Como si esto fuera poco, Nakamoto también anuncia que quiere terminar sus operaciones en el sector sanitario. Sí, lo leyó bien: la empresa tenía operaciones en el ámbito médico. La criptografía y la sanidad, un matrimonio que finalmente fue de corta duración. La prioridad ahora se centra claramente en el ecosistema Bitcoin puro y duro.
Esta reestructuración refleja una voluntad de reenfoque estratégico, pero plantea una pregunta legítima: si realmente se cree en Bitcoin, ¿por qué vender parte de él precisamente en un período de presión sobre los precios?
El mercado Bitcoin en la tormenta: las ballenas respiran, pero ¿por cuánto tiempo?
Esta noticia sobre Nakamoto llega en un contexto de mercado ya tenso. Según datos on-chain analizados por CoinTelegraph, los flujos de Bitcoin hacia las plataformas de intercambio han caído recientemente de manera notable — lo que generalmente se interpreta como una señal de desaceleración de ventas.
Las famosas “ballenas” (esos grandes monederos que poseen cantidades masivas de BTC) parecen reducir el ritmo de sus liquidaciones. En teoría, esto es buena noticia, porque entradas masivas en exchanges suelen significar intención de vender, lo que presiona el precio.

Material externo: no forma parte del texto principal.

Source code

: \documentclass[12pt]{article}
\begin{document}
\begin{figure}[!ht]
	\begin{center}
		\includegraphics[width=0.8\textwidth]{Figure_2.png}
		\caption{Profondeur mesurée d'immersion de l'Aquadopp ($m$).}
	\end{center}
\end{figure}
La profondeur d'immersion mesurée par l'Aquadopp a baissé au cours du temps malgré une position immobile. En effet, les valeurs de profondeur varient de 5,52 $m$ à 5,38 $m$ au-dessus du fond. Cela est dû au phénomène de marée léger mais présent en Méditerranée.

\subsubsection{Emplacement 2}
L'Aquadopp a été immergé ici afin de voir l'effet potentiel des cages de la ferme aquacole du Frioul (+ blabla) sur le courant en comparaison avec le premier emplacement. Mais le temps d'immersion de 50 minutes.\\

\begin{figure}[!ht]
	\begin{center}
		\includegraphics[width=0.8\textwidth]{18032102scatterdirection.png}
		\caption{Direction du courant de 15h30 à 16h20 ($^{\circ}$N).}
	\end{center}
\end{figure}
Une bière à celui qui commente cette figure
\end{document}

El reflujo de estos flujos sugiere, por tanto, menos presión vendedora a corto plazo.
El nivel a monitorear cuidadosamente se sitúa alrededor de 59.000 a 60.000 dólares, una zona que actúa como soporte técnico mayor. Si el precio lograra mantenerse ahí, podría estabilizar la dinámica. En caso contrario, el próximo nivel de soporte estaría en territorio más incómodo para los tenedores a largo plazo.
Zcash entra en la conversación con una innovación inesperada
Mientras Bitcoin acapara toda la atención, otro proyecto habla de sí discretamente: Zcash, la criptomoneda enfocada en privacidad, podría pronto beneficiarse de una actualización significativa. La Core Foundation —organización vinculada a la blockchain Core— ha otorgado una licencia de su modelo de consenso “Satoshi Plus” a un nuevo proyecto llamado Z.

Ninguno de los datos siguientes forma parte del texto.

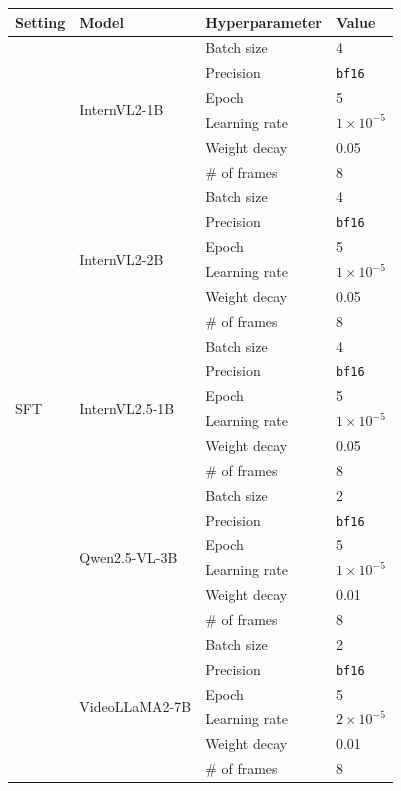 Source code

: \documentclass{article}
\begin{document}
\begin{table}[h]
\centering
\begin{tabular}{llll}
\toprule
\textbf{Setting} & \textbf{Model} & \textbf{Hyperparameter} & \textbf{Value} \\
\midrule

\multirow{30}{*}{SFT}
& \multirow{6}{*}{InternVL2-1B}
& Batch size & 4 \\
& & Precision & \texttt{bf16} \\
& & Epoch & 5 \\
& & Learning rate & $1\times10^{-5}$ \\
& & Weight decay & 0.05 \\
& & \# of frames & 8 \\ 
\cmidrule(lr){2-4}

& \multirow{6}{*}{InternVL2-2B}
& Batch size & 4 \\
& & Precision & \texttt{bf16} \\
& & Epoch & 5 \\
& & Learning rate & $1\times10^{-5}$ \\
& & Weight decay & 0.05 \\
& & \# of frames & 8 \\ 
\cmidrule(lr){2-4}

& \multirow{6}{*}{InternVL2.5-1B}
& Batch size & 4 \\
& & Precision & \texttt{bf16} \\
& & Epoch & 5 \\
& & Learning rate & $1\times10^{-5}$ \\
& & Weight decay & 0.05 \\
& & \# of frames & 8 \\ 
\cmidrule(lr){2-4}

& \multirow{6}{*}{Qwen2.5-VL-3B}
& Batch size & 2 \\
& & Precision & \texttt{bf16} \\
& & Epoch & 5 \\
& & Learning rate & $1\times10^{-5}$ \\
& & Weight decay & 0.01 \\
& & \# of frames & 8 \\ 
\cmidrule(lr){2-4}

& \multirow{6}{*}{VideoLLaMA2-7B}
& Batch size & 2 \\
& & Precision & \texttt{bf16} \\
& & Epoch & 5 \\
& & Learning rate & $2\times10^{-5}$ \\
& & Weight decay & 0.01 \\
& & \# of frames & 8 \\ 


\end{tabular}
\end{table}
\end{document}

¿El objetivo? Integrar capacidades EVM (Ethereum Virtual Machine) nativamente en Zcash, lo que permitiría desplegar contratos inteligentes de manera compatible con el ecosistema Ethereum. Para los no iniciados: la EVM es en cierto modo el motor que ejecuta aplicaciones descentralizadas en Ethereum. Traerlo a Zcash es como instalar un motor de Fórmula 1 en un coche ya conocido por su sigilo.
Kieran Dennis, cofundador de Z y contribuidor inicial a Core, reclama un primer mundial con este enfoque. Un anuncio que pasa casi inadvertido en el ruido ambiental, pero que merece ser seguido de cerca.
Perspectiva
La decisión de Nakamoto de vender parte de sus bitcoins ilustra una tensión fundamental que viven muchas empresas llamadas “tesorería Bitcoin”: cómo gestionar un activo volátil mientras se satisface a accionistas que razonan en acciones y trimestres.
La venta del 5% de las reservas puede parecer anodina, pero en un mercado donde el sentimiento ya es frágil —con Bitcoin observando nerviosamente su soporte de 60.000 dólares— cada señal cuenta. La reestructuración anunciada por Nakamoto quizás sea racional a largo plazo, pero llega en un momento delicado.
En cuanto a las grandes ballenas que parecen digerir temporalmente sus posiciones, nos recuerdan que el mercado cripto sigue dominado por algunos actores cuyos movimientos tienen efectos sistémicos. Una realidad que reguladores de todo el mundo observan cada vez más atentamente.
Mientras tanto, Zcash trabaja en la sombra para reinventarse. La discreción, después de todo, es su especialidad.